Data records

────────────────────

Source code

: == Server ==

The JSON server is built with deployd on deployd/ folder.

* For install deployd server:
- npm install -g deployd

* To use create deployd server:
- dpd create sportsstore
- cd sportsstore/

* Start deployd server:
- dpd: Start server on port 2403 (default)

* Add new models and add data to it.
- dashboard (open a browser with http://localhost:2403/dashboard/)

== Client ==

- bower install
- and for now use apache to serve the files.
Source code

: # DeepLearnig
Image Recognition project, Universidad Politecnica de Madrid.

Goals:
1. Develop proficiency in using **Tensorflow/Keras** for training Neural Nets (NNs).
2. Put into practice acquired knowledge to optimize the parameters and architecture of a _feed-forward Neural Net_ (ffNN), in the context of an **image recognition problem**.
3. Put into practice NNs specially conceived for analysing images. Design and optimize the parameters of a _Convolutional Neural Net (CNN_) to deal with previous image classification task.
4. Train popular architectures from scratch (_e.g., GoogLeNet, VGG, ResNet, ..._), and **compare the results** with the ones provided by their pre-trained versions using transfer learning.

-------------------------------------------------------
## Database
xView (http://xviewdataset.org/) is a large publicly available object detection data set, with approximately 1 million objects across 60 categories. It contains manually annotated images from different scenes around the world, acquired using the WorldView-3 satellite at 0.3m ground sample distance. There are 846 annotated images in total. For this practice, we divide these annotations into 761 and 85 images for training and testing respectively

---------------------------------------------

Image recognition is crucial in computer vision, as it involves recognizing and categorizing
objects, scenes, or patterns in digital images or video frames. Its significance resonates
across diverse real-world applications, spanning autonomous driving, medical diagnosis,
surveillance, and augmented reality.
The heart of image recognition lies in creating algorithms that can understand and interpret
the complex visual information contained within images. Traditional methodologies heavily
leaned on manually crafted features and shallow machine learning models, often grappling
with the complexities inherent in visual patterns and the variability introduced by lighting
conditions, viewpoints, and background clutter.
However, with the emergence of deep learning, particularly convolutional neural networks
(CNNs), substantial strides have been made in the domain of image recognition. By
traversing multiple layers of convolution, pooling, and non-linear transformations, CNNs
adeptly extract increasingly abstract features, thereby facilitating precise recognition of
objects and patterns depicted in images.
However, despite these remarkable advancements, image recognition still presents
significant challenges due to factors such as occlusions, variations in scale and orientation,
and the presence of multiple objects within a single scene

────────────────────

== What the task asks ==
Reproduce the lines of the records exactly, from the first one through the line that contains "leaned on manually".

== Task answer ==
Source code

: == Server ==

The JSON server is built with deployd on deployd/ folder.

* For install deployd server:
- npm install -g deployd

* To use create deployd server:
- dpd create sportsstore
- cd sportsstore/

* Start deployd server:
- dpd: Start server on port 2403 (default)

* Add new models and add data to it.
- dashboard (open a browser with http://localhost:2403/dashboard/)

== Client ==

- bower install
- and for now use apache to serve the files.
Source code

: # DeepLearnig
Image Recognition project, Universidad Politecnica de Madrid.

Goals:
1. Develop proficiency in using **Tensorflow/Keras** for training Neural Nets (NNs).
2. Put into practice acquired knowledge to optimize the parameters and architecture of a _feed-forward Neural Net_ (ffNN), in the context of an **image recognition problem**.
3. Put into practice NNs specially conceived for analysing images. Design and optimize the parameters of a _Convolutional Neural Net (CNN_) to deal with previous image classification task.
4. Train popular architectures from scratch (_e.g., GoogLeNet, VGG, ResNet, ..._), and **compare the results** with the ones provided by their pre-trained versions using transfer learning.

-------------------------------------------------------
## Database
xView (http://xviewdataset.org/) is a large publicly available object detection data set, with approximately 1 million objects across 60 categories. It contains manually annotated images from different scenes around the world, acquired using the WorldView-3 satellite at 0.3m ground sample distance. There are 846 annotated images in total. For this practice, we divide these annotations into 761 and 85 images for training and testing respectively

---------------------------------------------

Image recognition is crucial in computer vision, as it involves recognizing and categorizing
objects, scenes, or patterns in digital images or video frames. Its significance resonates
across diverse real-world applications, spanning autonomous driving, medical diagnosis,
surveillance, and augmented reality.
The heart of image recognition lies in creating algorithms that can understand and interpret
the complex visual information contained within images. Traditional methodologies heavily
leaned on manually crafted features and shallow machine learning models, often grappling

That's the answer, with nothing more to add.